The French government, backed by many citizens, saw the beheading as an attack on freedom of speech, and said they would defend the right to display the cartoons.
Macron called the teacher a hero, and he pledged to fight "Islamist separatism", saying it was threatening to take over some Muslim communities in France.
France's foreign ministry on Tuesday issued safety advice to French citizens in Indonesia, Turkey, Bangladesh, Iraq and Mauritania, advising them to exercise caution. They should stay away from any protests over the cartoons and avoid any public gatherings.
"It is recommended to exercise the greatest vigilance, especially while travelling, and in places that are frequented by tourists or expatriate communities," it said.
Ramzan Kadyrov, the leader of Russia's majority-Muslim region of Chechnya, addressed Macron in a post on Instagram.

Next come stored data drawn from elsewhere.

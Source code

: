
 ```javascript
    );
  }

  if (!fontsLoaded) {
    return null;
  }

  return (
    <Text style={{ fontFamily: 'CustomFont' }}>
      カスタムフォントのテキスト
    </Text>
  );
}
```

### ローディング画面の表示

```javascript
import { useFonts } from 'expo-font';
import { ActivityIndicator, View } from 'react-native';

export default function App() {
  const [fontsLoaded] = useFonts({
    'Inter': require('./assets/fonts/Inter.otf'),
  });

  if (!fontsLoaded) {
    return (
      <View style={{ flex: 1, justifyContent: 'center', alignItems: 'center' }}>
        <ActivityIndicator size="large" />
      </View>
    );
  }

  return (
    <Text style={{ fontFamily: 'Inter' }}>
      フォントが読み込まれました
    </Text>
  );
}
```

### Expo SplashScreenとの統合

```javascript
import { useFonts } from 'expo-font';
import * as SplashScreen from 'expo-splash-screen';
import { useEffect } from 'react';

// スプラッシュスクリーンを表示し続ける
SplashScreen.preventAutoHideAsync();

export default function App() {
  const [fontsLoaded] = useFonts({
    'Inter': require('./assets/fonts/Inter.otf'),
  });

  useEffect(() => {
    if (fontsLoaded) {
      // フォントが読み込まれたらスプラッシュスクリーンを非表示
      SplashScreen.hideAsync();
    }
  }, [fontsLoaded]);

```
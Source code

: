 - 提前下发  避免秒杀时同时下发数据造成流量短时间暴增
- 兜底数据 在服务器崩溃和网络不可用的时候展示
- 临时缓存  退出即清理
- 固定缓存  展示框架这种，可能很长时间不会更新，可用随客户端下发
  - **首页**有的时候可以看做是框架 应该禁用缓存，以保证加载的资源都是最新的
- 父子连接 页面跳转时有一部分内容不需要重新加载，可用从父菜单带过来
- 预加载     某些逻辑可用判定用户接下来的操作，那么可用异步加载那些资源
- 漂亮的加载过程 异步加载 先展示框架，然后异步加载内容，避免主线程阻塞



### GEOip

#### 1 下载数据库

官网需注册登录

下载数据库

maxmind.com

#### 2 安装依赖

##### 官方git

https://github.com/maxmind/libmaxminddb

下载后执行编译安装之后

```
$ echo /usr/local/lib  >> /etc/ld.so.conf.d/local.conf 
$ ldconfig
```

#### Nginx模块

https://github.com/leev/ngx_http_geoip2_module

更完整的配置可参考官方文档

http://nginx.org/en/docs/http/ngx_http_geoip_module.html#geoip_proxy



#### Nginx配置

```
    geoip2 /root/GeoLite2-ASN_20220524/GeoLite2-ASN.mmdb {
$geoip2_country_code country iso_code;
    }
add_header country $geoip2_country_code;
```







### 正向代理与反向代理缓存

"You are forcing people into terrorism, pushing people towards it, not leaving them any choice, creating the conditions for the growth of extremism in young people's heads. You can boldly call yourself the leader and inspiration of terrorism in your country," Kadyrov wrote.
Asked by Reuters to comment, an official in the French presidential administration said: "We won't be intimidated and we put on notice those who sow hatred, which in Kadyrov's case, is unacceptable."
The images of the Prophet were first published years ago by a French satirical magazine, Charlie Hebdo, whose editorial offices were attacked in 2015 by gunmen who killed 12 people.
Since Paty's killing, French people protesting in solidarity have displayed the cartoons in the street, and they were projected on to a building in one city. French officials have closed a Paris mosque they said was fanning anger over the cartoons.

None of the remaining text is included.